Дженни лично выбрала миссис Джейкобс замещать ее в роли хозяйки здешних мест.
— Бог, я думаю, наделяет людей разными талантами, дары это богоданные, голос, к примеру, — сказала миссис Джейкобс. — Так вот я рождена для гостиничного дела. За последние полвека я лучше всех воплощаю идеи Дженни Гроссингер. Меня здесь отождествляют с ней — какое вам еще нужно доказательство.
На всякий случай — буде дальнейшие доказательства все же потребуются — миссис Джейкобс предъявила письма гостей, возносящие ее таланты свахи, ее умение поднять настроение гостей. Вы, свидетельствует одно из писем, это что-то сверхъестественное. У вас прямо-таки атомная энергия.
— На нас работают наши традиции, — сказала миссис Джейкобс, — не говоря уж о дивной природе и прекрасных видах, а они здесь в изобилии. Так что мы отлично обходимся без Милтона Берла. В «Гроссингере» всего за семьдесят пять долларов в неделю любая стенографистка может запросто общаться с миллионером. И этой стороне нашей деятельности мы, знаете ли, придаем большое значение.
— Много к вам поступает жалоб от гостей? — справился я.
Миссис Джейкобс одарила меня чарующей улыбкой.
— Жалоба, — сказала она, — для нас — не проблема, а вызов. Я благодарю тех, кто жалуется.

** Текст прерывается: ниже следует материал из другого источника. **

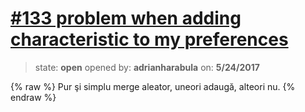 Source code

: # [\#133 problem when adding characteristic to my preferences](https://github.com/adrianharabula/condr/issues/133)

> state: **open** opened by: **adrianharabula** on: **5/24/2017**

{% raw %}
Pur şi simplu merge aleator, uneori adaugă, alteori nu.
{% endraw %}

Миссис Джейкобс устроила для меня экскурсию по дому Дженни, коттеджу «Радость», — он находится по соседству с Миллионерским коттеджем и напротив Папиного. На рояле стоит подписанная фотография Хаима Вейцмана, первого израильского президента, на столике рядом — фотография Джека Бенни, тоже с автографом. Одну стену с пола до потолка покрывают почетные грамоты и т. д. Адреса и дипломы, аттестующие Дженни «Женщиной года», включая и диплом — «Самая благородная женщина года» от Балтиморского общества помощи благородным женщинам. Имелся тут и диплом от журнала «Уиздом»[279], удостоившего Дженни титула Человека чести.

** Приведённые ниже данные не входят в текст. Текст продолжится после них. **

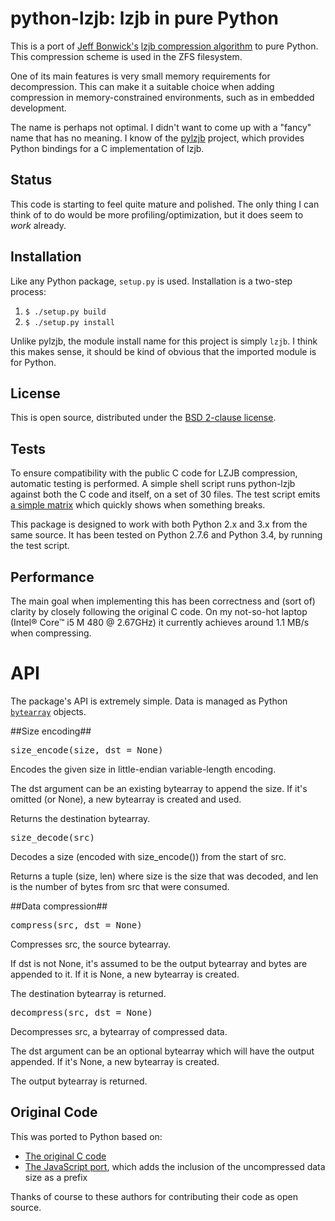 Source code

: python-lzjb: lzjb in pure Python
================================
This is a port of [Jeff Bonwick's](http://en.wikipedia.org/wiki/Jeff_Bonwick) [lzjb compression algorithm](http://en.wikipedia.org/wiki/LZJB) to pure Python.
This compression scheme is used in the ZFS filesystem.

One of its main features is very small memory requirements for decompression.
This can make it a suitable choice when adding compression in memory-constrained environments, such as in embedded development.

The name is perhaps not optimal.
I didn't want to come up with a "fancy" name that has no meaning.
I know of the [pylzjb](https://code.google.com/p/pylzjb/) project, which provides Python bindings for a C implementation of lzjb.


Status
------
This code is starting to feel quite mature and polished.
The only thing I can think of to do would be more profiling/optimization, but it does seem to *work* already.


Installation
------------
Like any Python package, `setup.py` is used.
Installation is a two-step process:

1. `$ ./setup.py build`
2. `$ ./setup.py install`

Unlike pylzjb, the module install name for this project is simply `lzjb`.
I think this makes sense, it should be kind of obvious that the imported module is for Python.


License
-------
This is open source, distributed under the [BSD 2-clause license](http://opensource.org/licenses/BSD-2-Clause).


Tests
-----
To ensure compatibility with the public C code for LZJB compression, automatic testing is performed.
A simple shell script runs python-lzjb against both the C code and itself, on a set of 30 files.
The test script emits [a simple matrix](https://github.com/unwind/python-lzjb/blob/master/test/test-results.txt) which quickly shows when something breaks.

This package is designed to work with both Python 2.x and 3.x from the same source.
It has been tested on Python 2.7.6 and Python 3.4, by running the test script.


Performance
-----------
The main goal when implementing this has been correctness and (sort of) clarity by closely following the original C code.
On my not-so-hot laptop (Intel® Core™ i5 M 480 @ 2.67GHz) it currently achieves around 1.1 MB/s when compressing.


API
===
The package's API is extremely simple.
Data is managed as Python [`bytearray`](https://docs.python.org/2.7/library/functions.html#bytearray) objects.

##Size encoding##
<dl>
<dt><tt>size_encode(size, dst = None)</tt></dt>
<p>Encodes the given size in little-endian variable-length encoding.</p>
<p>The dst argument can be an existing bytearray to append the size. If it's
	omitted (or None), a new bytearray is created and used.</p>
<p>Returns the destination bytearray.</p>
<dt><tt>size_decode(src)</tt></dt>
<p>Decodes a size (encoded with size_encode()) from the start of src.</p>
<p>Returns a tuple (size, len) where size is the size that was decoded,
	and len is the number of bytes from src that were consumed.</p>
</dl>
##Data compression##
<dl>
<dt><tt>compress(src, dst = None)</tt></dt>
<p>Compresses src, the source bytearray.</p>
<p>If dst is not None, it's assumed to be the output bytearray and bytes are appended to it.
	If it is None, a new bytearray is created.</p>
<p>The destination bytearray is returned.</p>
<dt><tt>decompress(src, dst = None)</tt></dt>
<p>Decompresses src, a bytearray of compressed data.</p>
<p>The dst argument can be an optional bytearray which will have the output appended.
	If it's None, a new bytearray is created.</p>
<p>The output bytearray is returned.</p>
</dl>

Original Code
-------------
This was ported to Python based on:
- [The original C code](http://web.archive.org/web/20100807223517/http://cvs.opensolaris.org/source/xref/onnv/onnv-gate/usr/src/uts/common/fs/zfs/lzjb.c)
- [The JavaScript port](https://code.google.com/p/jslzjb/source/browse/trunk/Iuppiter.js), which adds the inclusion of the uncompressed data size as a prefix

Thanks of course to these authors for contributing their code as open source.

— Дженни, — поведала мне миссис Джейкобс, — на редкость скромна. Не было случая, чтобы она не уделила час в день изучению какого-нибудь предмета, а перед женщинами, у которых есть степень, она прямо-таки благоговеет…
У самой Дженни всего одна степень — почетного доктора гуманитарных наук, присужденная ей в 1959 году Уилберфорским университетом штата Огайо[280].
— Я никогда не видела, чтобы Дженни была так растроганна, как в тот день, когда ей присуждали степень, — поделилась со мной миссис Джейкобс.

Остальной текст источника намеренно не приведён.